Sears just sold its last asset that had any real value. Trouble ahead?
The retailer received $2.7 billion in a sale of 235 Sears and Kmart locations to Seritage, a newly public REIT, but those were its last assets of any real value.
by Richard Collings
The $2.7 billion Sears Holdings Corp. (SHLD) has received from completing the sale of 235 Sears and Kmart locations to a newly public REIT will buy the troubled retailer about 30 months of liquidity, but it's also the last asset the company had to sell that carried any real value.
Sears announced on July 7 that it received the $2.7 billion from Seritage Growth Properties (SRG), which began trading publicly on Monday.
The sale of real estate by Hoffman Estate, Ill.-based Sears also included 50% stakes in separate joint ventures with Simon Property Group Inc. (SPG), General Growth Properties Inc. (GGP) and Macerich Co. (MAC).
The $2.7 billion in proceeds will be used to help the department store operator continue its turnaround as it transitions to an asset-light model.
The cash is badly needed, with Sears burning through more than $1 billion a year. Robert Schriesheim, Sears' CFO, wrote in a Dec. 5 blog post on the retailer's website that the company's annual cash burn might be reasonably pegged at about $1.06 billion.
Seritage was able to fund the purchase of the real estate with the $1.6 billion raised from the successful rights offering by Sears on July 6 to its shareholders for shares in the REIT. The remainder of the $2.7 billion Seritage paid was likely to have been financed with debt, which Sears previously said was likely.
But while the cash will temporarily shore up the finances of a retail giant bleeding cash, it is Sears Holdings' last asset that retains any real value.

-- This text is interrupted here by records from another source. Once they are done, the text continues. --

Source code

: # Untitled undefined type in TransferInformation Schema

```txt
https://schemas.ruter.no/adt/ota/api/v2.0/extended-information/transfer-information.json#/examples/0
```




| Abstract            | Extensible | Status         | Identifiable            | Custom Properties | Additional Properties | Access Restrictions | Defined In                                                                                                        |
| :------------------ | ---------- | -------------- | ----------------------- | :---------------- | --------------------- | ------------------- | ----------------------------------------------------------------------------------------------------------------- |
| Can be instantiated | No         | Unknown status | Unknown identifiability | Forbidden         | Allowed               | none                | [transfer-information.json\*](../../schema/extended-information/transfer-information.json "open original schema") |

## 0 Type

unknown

If Sears Holdings were to run out of cash at this stage, nothing is left to liquidate to keep its operations afloat, according to industry observers tracking the company.
Investors just over the past few trading days have bid Sears' shares down from $25.53, where the stock traded as of July 2. On Wednesday, Sears closed at $24.13, down 4.78% from Tuesday's $25.34 finish. The lack of investor confidence is not surprising, considering Sears' liabilities, which include not only debt, but also unfunded pension obligations.

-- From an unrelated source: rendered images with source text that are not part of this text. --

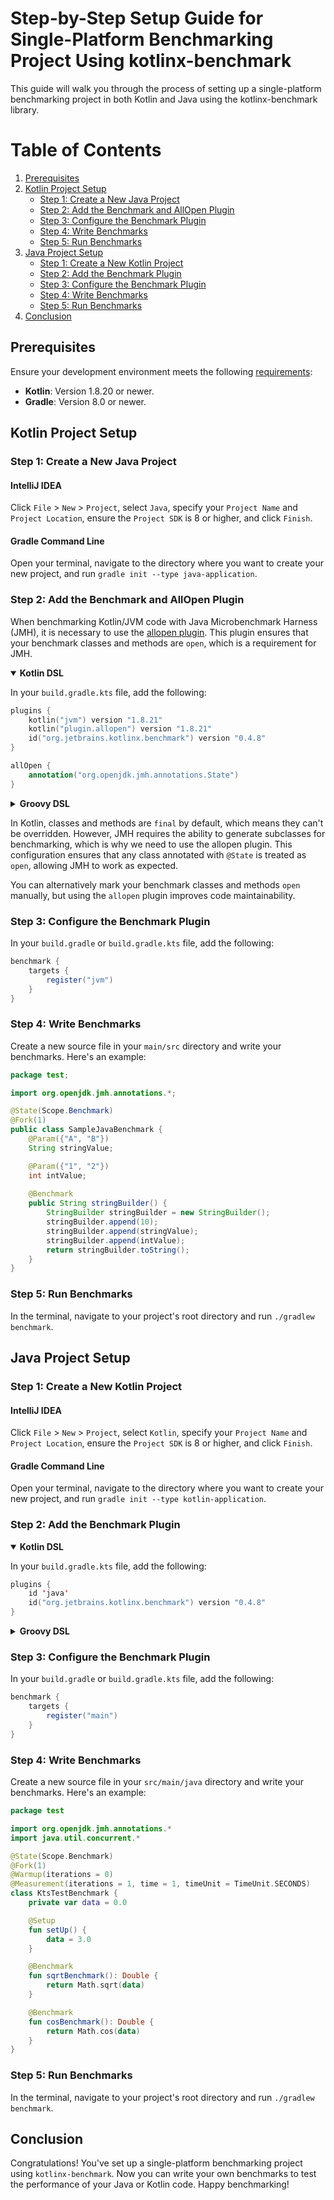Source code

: # Step-by-Step Setup Guide for Single-Platform Benchmarking Project Using kotlinx-benchmark

This guide will walk you through the process of setting up a single-platform benchmarking project in both Kotlin and Java using the kotlinx-benchmark library.

# Table of Contents

1. [Prerequisites](#prerequisites)
2. [Kotlin Project Setup](#koltin-project-setup)
    - [Step 1: Create a New Java Project](#step-1-create-a-new-java-project)
    - [Step 2: Add the Benchmark and AllOpen Plugin](#step-2-add-the-benchmark-plugin-and-allopen-plugin)
    - [Step 3: Configure the Benchmark Plugin](#step-3-configure-the-benchmark-plugin)
    - [Step 4: Write Benchmarks](#step-4-write-benchmarks)
    - [Step 5: Run Benchmarks](#step-5-run-benchmarks)
3. [Java Project Setup](#java-project-setup)
    - [Step 1: Create a New Kotlin Project](#step-1-create-a-new-kotlin-project)
    - [Step 2: Add the Benchmark Plugin](#step-2-add-the-benchmark-plugin-1)
    - [Step 3: Configure the Benchmark Plugin](#step-3-configure-the-benchmark-plugin-1)
    - [Step 4: Write Benchmarks](#step-4-write-benchmarks-1)
    - [Step 5: Run Benchmarks](#step-5-run-benchmarks-1)
4. [Conclusion](#conclusion)

## Prerequisites

Ensure your development environment meets the following [requirements](compatibility.md):

- **Kotlin**: Version 1.8.20 or newer.
- **Gradle**: Version 8.0 or newer.

## Kotlin Project Setup

### Step 1: Create a New Java Project

#### IntelliJ IDEA

Click `File` > `New` > `Project`, select `Java`, specify your `Project Name` and `Project Location`, ensure the `Project SDK` is 8 or higher, and click `Finish`.

#### Gradle Command Line

Open your terminal, navigate to the directory where you want to create your new project, and run `gradle init --type java-application`.

### Step 2: Add the Benchmark and AllOpen Plugin

When benchmarking Kotlin/JVM code with Java Microbenchmark Harness (JMH), it is necessary to use the [allopen plugin](https://kotlinlang.org/docs/all-open-plugin.html). This plugin ensures that your benchmark classes and methods are `open`, which is a requirement for JMH. 

<details open>
<summary><strong>Kotlin DSL</strong></summary>

In your `build.gradle.kts` file, add the following:

```kotlin
plugins {
    kotlin("jvm") version "1.8.21"
    kotlin("plugin.allopen") version "1.8.21"
    id("org.jetbrains.kotlinx.benchmark") version "0.4.8"
}

allOpen {
    annotation("org.openjdk.jmh.annotations.State")
}
```
</details>

<details>
<summary><strong>Groovy DSL</strong></summary>

In your `build.gradle` file, add the following:

```groovy
plugins {
    id 'org.jetbrains.kotlin.jvm' version '1.8.21'
    id 'org.jetbrains.kotlin.plugin.allopen' version '1.8.21'
    id 'org.jetbrains.kotlinx.benchmark' version '0.4.8'
}

allOpen {
    annotation 'org.openjdk.jmh.annotations.State'
}
```
</details>

In Kotlin, classes and methods are `final` by default, which means they can't be overridden. However, JMH requires the ability to generate subclasses for benchmarking, which is why we need to use the allopen plugin. This configuration ensures that any class annotated with `@State` is treated as `open`, allowing JMH to work as expected.

You can alternatively mark your benchmark classes and methods `open` manually, but using the `allopen` plugin improves code maintainability.

### Step 3: Configure the Benchmark Plugin

In your `build.gradle` or `build.gradle.kts` file, add the following:

```groovy
benchmark {
    targets {
        register("jvm")
    }
}
```

### Step 4: Write Benchmarks

Create a new source file in your `main/src` directory and write your benchmarks. Here's an example:

```java
package test;

import org.openjdk.jmh.annotations.*;

@State(Scope.Benchmark)
@Fork(1)
public class SampleJavaBenchmark {
    @Param({"A", "B"})
    String stringValue;

    @Param({"1", "2"})
    int intValue;
    
    @Benchmark
    public String stringBuilder() {
        StringBuilder stringBuilder = new StringBuilder();
        stringBuilder.append(10);
        stringBuilder.append(stringValue);
        stringBuilder.append(intValue);
        return stringBuilder.toString();
    }
}
```

### Step 5: Run Benchmarks

In the terminal, navigate to your project's root directory and run `./gradlew benchmark`.

## Java Project Setup

### Step 1: Create a New Kotlin Project

#### IntelliJ IDEA

Click `File` > `New` > `Project`, select `Kotlin`, specify your `Project Name` and `Project Location`, ensure the `Project SDK` is 8 or higher, and click `Finish`.

#### Gradle Command Line

Open your terminal, navigate to the directory where you want to create your new project, and run `gradle init --type kotlin-application`.

### Step 2: Add the Benchmark Plugin

<details open>
<summary><strong>Kotlin DSL</strong></summary>

In your `build.gradle.kts` file, add the following:

```kotlin
plugins {
    id 'java'
    id("org.jetbrains.kotlinx.benchmark") version "0.4.8"
}
```
</details>

<details>
<summary><strong>Groovy DSL</strong></summary>

In your `build.gradle` file, add the following:

```groovy
plugins {
    id 'java'
    id 'org.jetbrains.kotlinx.benchmark' version '0.4.8'
}
```
</details>

### Step 3: Configure the Benchmark Plugin

In your `build.gradle` or `build.gradle.kts` file, add the following:

```groovy
benchmark {
    targets {
        register("main")
    }
}
```

### Step 4: Write Benchmarks

Create a new source file in your `src/main/java` directory and write your benchmarks. Here's an example:

```kotlin
package test

import org.openjdk.jmh.annotations.*
import java.util.concurrent.*

@State(Scope.Benchmark)
@Fork(1)
@Warmup(iterations = 0)
@Measurement(iterations = 1, time = 1, timeUnit = TimeUnit.SECONDS)
class KtsTestBenchmark {
    private var data = 0.0

    @Setup
    fun setUp() {
        data = 3.0
    }

    @Benchmark
    fun sqrtBenchmark(): Double {
        return Math.sqrt(data)
    }

    @Benchmark
    fun cosBenchmark(): Double {
        return Math.cos(data)
    }
}
```

### Step 5: Run Benchmarks

In the terminal, navigate to your project's root directory and run `./gradlew benchmark`.

## Conclusion

Congratulations! You've set up a single-platform benchmarking project using `kotlinx-benchmark`. Now you can write your own benchmarks to test the performance of your Java or Kotlin code. Happy benchmarking!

Sears Holdings had $286 million in cash on its balance sheet as of May 2, according to a Form 10-Q filed with the Securities and Exchange Commission on June 8, as well as a total of $3.88 billion in debt.
The debt includes $104 million in unsecured commercial paper and $200 million on secured short-term loan from affiliates of the hedge fund ESL Investments Inc., which Sears chairman and CEO Edward Lampert controls.
Sears also has $1.2 billion in outstanding 6.625% second-lien notes due Oct. 15, 2018, and $625 million in 8% senior unsecured notes due Dec. 15, 2019. In addition to the debt, Sears has about $2.3 billion in pension obligations.
Meanwhile, Sears has leased back a majority of the properties it has sold to Seritage as part of the transaction.
"By separating a portion of Sears Holdings' real estate portfolio into a new, publicly traded company, and leasing back the space, we are substantially enhancing Sears Holdings' financial flexibility and significantly transforming our capital structure toward one that is more flexible, long-term oriented and less dependent on inventory and receivables," said Lampert in a statement.